I had a rather slow start with picking up any relief teaching gigs that I could get my hands on. It seemed that I could nail any interviews but it’s the part where I had to actually get to an interview that was tricky. Then things started to change. I have to thank both my mentors for recommending me to the teaching gigs that helped me in some way or another. I also managed to land myself a full-time teaching position. Granted it was daunting but, I welcomed the challenge.
While I didn’t really have an easy start – who does really – I slowly got used to the ways of the students. I had amazing support from my colleagues and slowly, I guess, the students and I began to appreciate each other. We sort of began to understand each other I guess? I was in my element. Thanks to Mr. C, the kids and some friends, I managed to work out certain schedules. It was tricky in the beginning but I suppose it all worked out fine.
As a teacher I never expect huge miracles. I rejoice in the little wins. Wins such as students wanting to improve themselves. Or when they contribute to class discussions. Or when their results improve as a result of their own hard work. I had two of my students take photos of their test papers so that they could show their parents, because even they couldn’t believe that they could manage to get an A or a B for their test. And then I had a student who had never bothered to turn in his work do so. Granted it wasn’t spectacular but he did it. Even his attendance improved, which really made me want to jump for joy each time I see him turning up for my class. Like I said; little wins.
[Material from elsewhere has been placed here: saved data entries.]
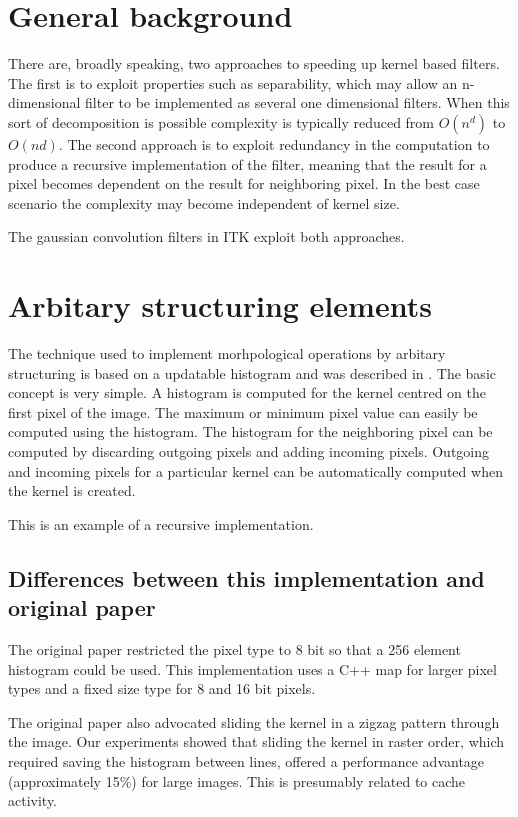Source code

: \documentclass{InsightArticle}
\begin{document}
\section{General background}
There are, broadly speaking, two approaches to speeding up kernel
based filters. The first is to exploit properties such as
separability, which may allow an n-dimensional filter to be
implemented as several one dimensional filters. When this sort of
decomposition is possible complexity is typically reduced from
$O(n^d)$ to $O(nd)$. The second approach is to exploit redundancy in
the computation to produce a recursive implementation of the filter,
meaning that the result for a pixel becomes dependent on the result
for neighboring pixel. In the best case scenario the complexity may
become independent of kernel size.

The gaussian convolution filters in ITK exploit both approaches.

\section{Arbitary structuring elements}
\label{sect:movingHist} 
The technique used to implement morhpological operations by arbitary
structuring is based on a updatable histogram and was described in
\cite{Vandroogenbroeck96.3}. The basic concept is very simple. 
A histogram is computed for the kernel centred on the first pixel of
the image. The maximum or minimum pixel value can easily be computed
using the histogram. The histogram for the neighboring pixel can be
computed by discarding outgoing pixels and adding incoming
pixels. Outgoing and incoming pixels for a particular kernel can be
automatically computed when the kernel is created.

This is an example of a recursive implementation.

\subsection{Differences between this implementation and original paper}
The original paper restricted the pixel type to 8 bit so that a 256
element histogram could be used. This implementation uses a C++ map
for larger pixel types and a fixed size type for 8 and 16 bit pixels.

The original paper also advocated sliding the kernel in a zigzag
pattern through the image. Our experiments showed that sliding the
kernel in raster order, which required saving the histogram between
lines, offered a performance advantage (approximately 15\%) for large
images. This is presumably related to cache activity.
\end{document}
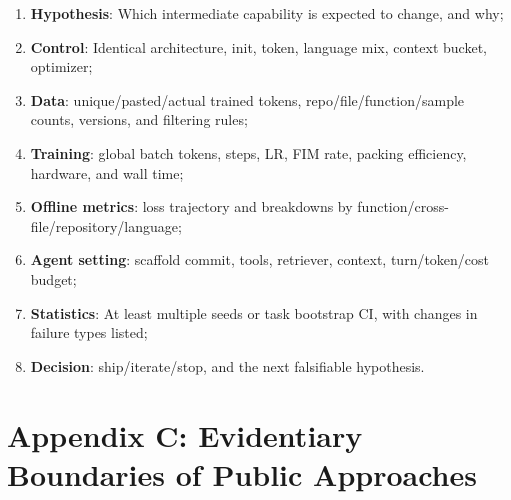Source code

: \documentclass[10pt,a4paper,UTF8,fontset=none]{ctexart}
\begin{document}
\begin{enumerate}
  \item \textbf{Hypothesis}: Which intermediate capability is expected to change, and why;
  \item \textbf{Control}: Identical architecture, init, token, language mix, context bucket, optimizer;
  \item \textbf{Data}: unique/pasted/actual trained tokens, repo/file/function/sample counts, versions, and filtering rules;
  \item \textbf{Training}: global batch tokens, steps, LR, FIM rate, packing efficiency, hardware, and wall time;
  \item \textbf{Offline metrics}: loss trajectory and breakdowns by function/cross-file/repository/language;
  \item \textbf{Agent setting}: scaffold commit, tools, retriever, context, turn/token/cost budget;
  \item \textbf{Statistics}: At least multiple seeds or task bootstrap CI, with changes in failure types listed;
  \item \textbf{Decision}: ship/iterate/stop, and the next falsifiable hypothesis.
\end{enumerate}

\section{Appendix C: Evidentiary Boundaries of Public Approaches}
\end{document}
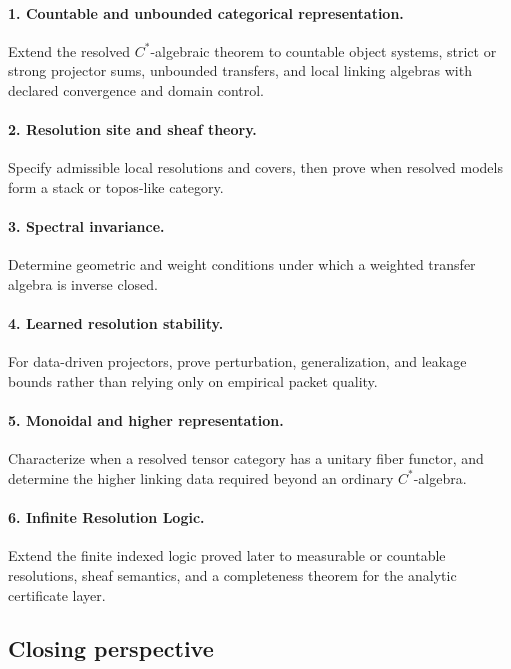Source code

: \documentclass[11pt]{article}
\theoremstyle{definition}
\theoremstyle{remark}
\begin{document}
\paragraph{1. Countable and unbounded categorical representation.}
Extend the resolved $C^*$-algebraic theorem to countable object systems, strict or strong projector sums, unbounded transfers, and local linking algebras with declared convergence and domain control.

\paragraph{2. Resolution site and sheaf theory.}
Specify admissible local resolutions and covers, then prove when resolved models form a stack or topos-like category.

\paragraph{3. Spectral invariance.}
Determine geometric and weight conditions under which a weighted transfer algebra is inverse closed.

\paragraph{4. Learned resolution stability.}
For data-driven projectors, prove perturbation, generalization, and leakage bounds rather than relying only on empirical packet quality.

\paragraph{5. Monoidal and higher representation.}
Characterize when a resolved tensor category has a unitary fiber functor, and determine the higher linking data required beyond an ordinary $C^*$-algebra.

\paragraph{6. Infinite Resolution Logic.}
Extend the finite indexed logic proved later to measurable or countable resolutions, sheaf semantics, and a completeness theorem for the analytic certificate layer.

\subsection{Closing perspective}
\end{document}
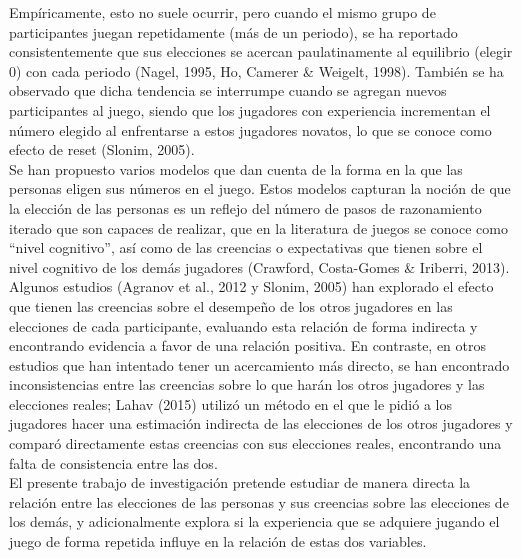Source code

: Empíricamente, esto no suele ocurrir, pero cuando el mismo grupo de participantes juegan repetidamente (más de un periodo), se ha reportado consistentemente que sus elecciones se acercan paulatinamente al equilibrio (elegir 0) con cada periodo (Nagel, 1995, Ho, Camerer & Weigelt, 1998). También se ha observado que dicha tendencia se interrumpe cuando se agregan nuevos participantes al juego, siendo que los jugadores con experiencia incrementan el número elegido al enfrentarse a estos jugadores novatos, lo que se conoce como efecto de reset (Slonim, 2005).\\

Se han propuesto varios modelos que dan cuenta de la forma en la que las personas eligen sus números en el juego. Estos modelos capturan la noción de que la elección de las personas es un reflejo del número de pasos de razonamiento iterado que son capaces de realizar, que en la literatura de juegos se conoce como “nivel cognitivo”, así como de las creencias o expectativas que tienen sobre el nivel cognitivo de los demás jugadores (Crawford, Costa-Gomes & Iriberri, 2013).\\

Algunos estudios (Agranov et al., 2012 y Slonim, 2005)  han explorado el efecto que tienen las creencias sobre el desempeño de los otros jugadores en las elecciones de cada participante, evaluando esta relación de forma indirecta y encontrando evidencia a favor de una relación positiva. En contraste, en otros estudios que han intentado tener un acercamiento más directo, se han encontrado inconsistencias entre las creencias sobre lo que harán los otros jugadores y las elecciones reales; Lahav (2015) utilizó un método en el que le pidió a los jugadores hacer una estimación indirecta de las elecciones de los otros jugadores y comparó directamente estas creencias con sus elecciones reales, encontrando una falta de consistencia entre las dos.\\

El presente trabajo de investigación pretende estudiar de manera directa la relación entre las elecciones de las personas y sus creencias sobre las elecciones de los demás, y adicionalmente explora si la experiencia que se adquiere jugando el juego de forma repetida influye en la relación de estas dos variables.\\

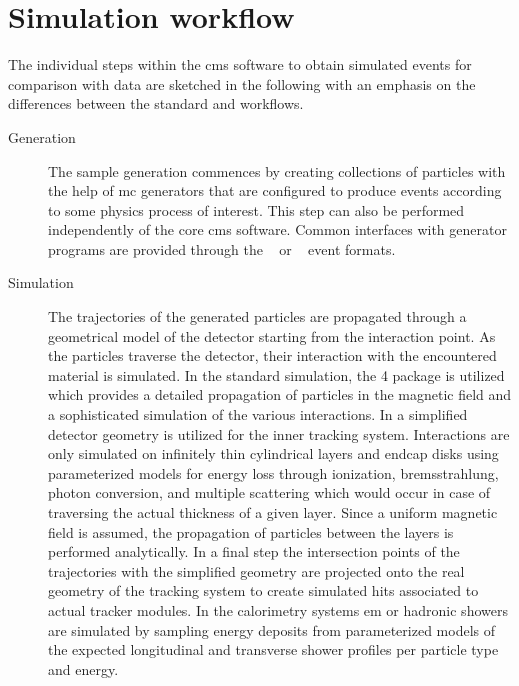 \section{Simulation workflow}
\label{sec:fsim-workflow}

The individual steps within the \gls{cms} software to obtain simulated events for comparison with data are sketched in the following with an emphasis on the differences between the standard and \FSIM workflows.

\begin{description}
\item[Generation] The sample generation commences by creating collections of particles with the help of \acrfull{mc} generators that are configured to produce events according to some physics process of interest. This step can also be performed independently of the core \gls{cms} software. Common interfaces with generator programs are provided through the \HEPMC[format=hyperbf]~\cite{Dobbs:2001ck} or \LHEF[format=hyperbf]~\cite{Alwall:2006yp} event formats.

\item[Simulation] The trajectories of the generated particles are propagated through a geometrical model of the detector starting from the interaction point. As the particles traverse the detector, their interaction with the encountered material is simulated. In the standard simulation, the \GEANT{}4 package is utilized which provides a detailed propagation of particles in the magnetic field and a sophisticated simulation of the various interactions. 
In \FSIM a simplified detector geometry is utilized for the inner tracking system. Interactions are only simulated on infinitely thin cylindrical layers and endcap disks using parameterized models for energy loss through ionization, bremsstrahlung, photon conversion, and multiple scattering which would occur in case of traversing the actual thickness of a given layer. Since a uniform magnetic field is assumed, the propagation of particles between the layers is performed analytically. In a final step the intersection points of the trajectories with the simplified geometry are projected onto the real geometry of the tracking system to create simulated hits associated to actual tracker modules. In the calorimetry systems \gls{em} or hadronic showers are simulated by sampling energy deposits from parameterized models of the expected longitudinal and transverse shower profiles per particle type and energy.


\end{description}
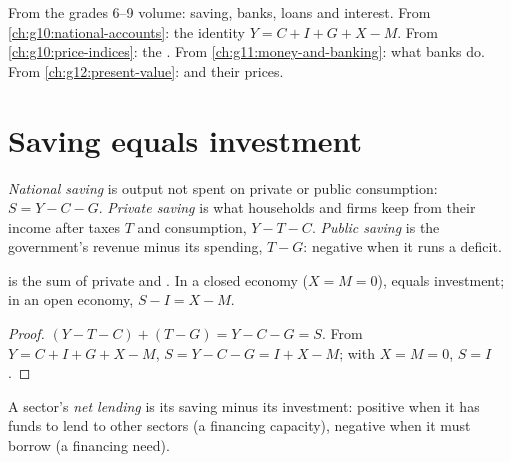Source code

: \begin{recall}
From the grades 6--9 volume: saving, banks, loans and interest. From \cref{ch:g10:national-accounts}: the identity $Y = C + I + G + X - M$. From \cref{ch:g10:price-indices}:
the . From \cref{ch:g11:money-and-banking}: what banks do. From \cref{ch:g12:present-value}:  and their prices.
\end{recall}

\section{Saving equals investment}\label{sec:g12:saving-and-investment:identity}

\begin{definition}\label{def:g12:saving-and-investment:national-saving}
\emph{National saving} is output not spent on private or public consumption: $S = Y - C - G$. \emph{Private saving}%
\label{def:g12:saving-and-investment:private-saving} is what households and firms keep from their income after taxes $T$ and consumption, $Y - T - C$.
\emph{Public saving}\label{def:g12:saving-and-investment:public-saving} is the government's revenue minus its spending, $T - G$:
negative when it runs a deficit.
\end{definition}

\begin{proposition}\label{prop:g12:saving-and-investment:identity}
 is the sum of private and . In a closed economy ($X = M = 0$),  equals investment; in an open economy, $S - I = X - M$.
\end{proposition}
\begin{proof}
$(Y - T - C) + (T - G) = Y - C - G = S$. From $Y = C + I + G + X - M$, $S = Y - C - G = I + X - M$; with $X = M = 0$, $S = I$.
\end{proof}

\begin{definition}\label{def:g12:saving-and-investment:net-lending}
A sector's \emph{net lending} is its saving minus its investment: positive when it has funds to lend to other sectors (a financing capacity), negative
when it must borrow (a financing need).
\end{definition}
This year also saw my kids growing up in their own little ways. Miss 14 has matured a little and has finally worked out what friendship really means – well, it’s still a learning curve for her but, baby steps. Miss 13 is settling nicely in her first year of high school and Master 11 has grown some confidence too. About time.
While everything else in my life has been going well, I have to say that I have been rather slack when it came to my own health. What took me a over a year to work on, took me only 5 months to destroy. I’m talking about my body. The lack of time has caused my body to NOT be the svelte size 8 that I started off with. I’m now an in between an 8 and a 10 – closer to a 10. No big deal I know, but I can see the difference! I can even feel it! The lack of stamina is just HORRIBLE!
I’ve signed up with the group exercise again and I’m trying to run when it’s not too hot. I’ve also begun to swim laps. SLOW laps, in my pool. If only the rain would let up! Can’t just keep stuffing my face without exercising hey?
I have no idea. Well, I’ll be working full time still. I will be super busy and with the new year comes new challenges. New classes to teach. New issues to face too, I suppose.
I’m hoping to run the 1/2 marathon at least before I hit 45. We’ll have to see if my motivation for exercise will still be there once work starts up again. I have no idea if I’ll still be running this blog in 2017. Once my website registration lapses, I don’t think I’ll be renewing it. I’ve lost interest I guess. I don’t have the time or energy to write anymore, as much as I do love the escape once in a while. We’ll have to see.
Here’s to new beginnings I guess!
Tell me, what have you been up to so far? What are your plans for 2017?